La partenza cattura come una calamita: ci sono gli autoritratti che consentono di cogliere il mutamento di stile dal tardonaturalismo al simbolismo, senza mai perdere l’aura da santone, tra Rasputin e Klimt, che Segantini coltivava non senza compiacimento. L’avvio della sua pittura è lombardo al modo parigino, pur senza aver mai potuto mettere piede a Parigi (figurava come austriaco renitente alla leva).
Dipinti come “Nevicata sul Naviglio” o il “Ritratto della signora Torelli” dimostrano come fosse matura e del tutto originale nel giovane pittore, la crisi del naturalismo, lo sfaldamento del modellato figurativo a favore della pennellata sintetica, giocata su forti contrasti di luce e ombra.

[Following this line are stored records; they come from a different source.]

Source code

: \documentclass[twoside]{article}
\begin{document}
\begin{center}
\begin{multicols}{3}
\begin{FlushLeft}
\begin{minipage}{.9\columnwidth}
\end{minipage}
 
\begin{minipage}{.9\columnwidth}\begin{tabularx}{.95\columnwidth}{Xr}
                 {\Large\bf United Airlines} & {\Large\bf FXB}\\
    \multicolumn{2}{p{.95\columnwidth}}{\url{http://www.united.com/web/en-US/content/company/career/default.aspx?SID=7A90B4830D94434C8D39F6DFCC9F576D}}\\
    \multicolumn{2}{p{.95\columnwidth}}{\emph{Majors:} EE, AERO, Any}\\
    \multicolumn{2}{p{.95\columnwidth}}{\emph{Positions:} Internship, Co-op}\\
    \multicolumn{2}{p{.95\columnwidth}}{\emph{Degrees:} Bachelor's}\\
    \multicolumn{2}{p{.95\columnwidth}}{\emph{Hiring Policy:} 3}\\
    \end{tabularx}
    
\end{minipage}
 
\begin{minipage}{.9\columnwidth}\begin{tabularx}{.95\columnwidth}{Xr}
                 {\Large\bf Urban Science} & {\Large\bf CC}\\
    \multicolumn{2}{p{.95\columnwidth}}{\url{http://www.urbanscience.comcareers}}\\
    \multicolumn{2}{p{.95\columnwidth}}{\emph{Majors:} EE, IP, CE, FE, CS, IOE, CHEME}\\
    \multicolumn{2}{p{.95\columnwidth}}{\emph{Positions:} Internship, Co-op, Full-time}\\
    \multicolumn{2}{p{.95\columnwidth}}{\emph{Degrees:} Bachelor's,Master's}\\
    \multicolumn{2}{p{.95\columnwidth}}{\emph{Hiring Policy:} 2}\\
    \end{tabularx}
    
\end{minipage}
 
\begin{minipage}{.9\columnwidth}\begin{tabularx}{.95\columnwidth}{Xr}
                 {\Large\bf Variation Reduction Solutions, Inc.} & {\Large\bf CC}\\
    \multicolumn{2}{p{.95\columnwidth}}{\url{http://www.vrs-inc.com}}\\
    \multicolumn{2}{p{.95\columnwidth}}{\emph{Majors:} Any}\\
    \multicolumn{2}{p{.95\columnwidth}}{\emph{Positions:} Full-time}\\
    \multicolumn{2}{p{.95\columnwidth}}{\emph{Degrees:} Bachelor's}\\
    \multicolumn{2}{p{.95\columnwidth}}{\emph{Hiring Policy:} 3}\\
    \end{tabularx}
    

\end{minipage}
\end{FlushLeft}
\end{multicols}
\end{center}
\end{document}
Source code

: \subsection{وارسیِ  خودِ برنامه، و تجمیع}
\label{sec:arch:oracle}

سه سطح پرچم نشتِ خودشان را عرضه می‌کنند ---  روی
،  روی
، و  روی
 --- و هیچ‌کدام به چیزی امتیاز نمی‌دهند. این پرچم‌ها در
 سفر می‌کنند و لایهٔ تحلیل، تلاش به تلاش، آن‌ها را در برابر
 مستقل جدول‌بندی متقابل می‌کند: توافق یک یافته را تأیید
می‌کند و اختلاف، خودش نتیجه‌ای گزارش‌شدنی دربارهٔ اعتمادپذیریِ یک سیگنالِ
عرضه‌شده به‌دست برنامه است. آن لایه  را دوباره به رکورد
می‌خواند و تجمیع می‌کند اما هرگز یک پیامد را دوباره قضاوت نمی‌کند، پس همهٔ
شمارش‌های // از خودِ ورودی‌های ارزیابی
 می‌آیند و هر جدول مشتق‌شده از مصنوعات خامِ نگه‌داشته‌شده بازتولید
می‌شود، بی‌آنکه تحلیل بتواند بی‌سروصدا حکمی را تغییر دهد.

Legato al gallerista e mecenate Vittore Grubicy ma sempre più insofferente dell’ambiente cittadino, Segantini si trasferisce in Brianza nel 1882. Data a quel tempo l’avvento della sommessa epopea delle giovani contadine che pascolano le pecore, districano i bozzoli, governano alla stanga le mucche dal manto lucente, raccolgono le patate in fila contro la luce livida dell’alba che non ha ancora vinto la notte, in uno scenario da ouverture wagneriana. E arriviamo ai capolavori più noti, l’“Ave Maria a trasbordo”, “Le due madri”, “Ritorno dal bosco”: la luce calda del tramonto, quella fioca della lampada a petrolio, quella abbacinante della neve, esigono un diverso filare dei colori che restituisca la poesia, tenera e malinconica, dell’abbandono, così come il senso panico della natura. Imbrigliare la vastità della luce e dei suoi infiniti riverberi sulle cose lo porta a sviluppare e dominare l’idioma divisionista e a darne una versione arditamente simbolista che traghetta la Scapigliatura verso il Futurismo. Nella mostra di Milano i grandi dipinti eseguiti sulle Alpi svizzere sono ben illuminati dalla luce che esce da una mensola sotto il dipinto: un ottimo sistema per godere dello stupefacente assieparsi di filamenti di colore, della vibrazione che producono e che sembra inghiottire lo sguardo. La maternità tornerà fuori prepotentemente nell’ultimo periodo simbolista: per una madre fanciulla seduta su un trono d’albero in “L’angelo della vita”, vagano a mezz’aria tra i tormenti le “Cattive madri” destinate a perenne infelicità su alberi spogli. Il suo ultimo inverno arriverà a quarantun anni quando verrà colpito da un attacco di peritonite sul ghiacciaio dello Schafberg. Vi era andato inseguendo il sogno di realizzare, per l’Esposizione Universale di Parigi, un’opera sconfinata dal titolo “Panorama”, poi ridotta al maestoso e incompiuto “Trittico delle Alpi”: come dire che la sua vita si fermò a un passo dall’impossibile nell’autunno del 1899, a un soffio dal secolo che avrebbe addomesticato l’impossibile.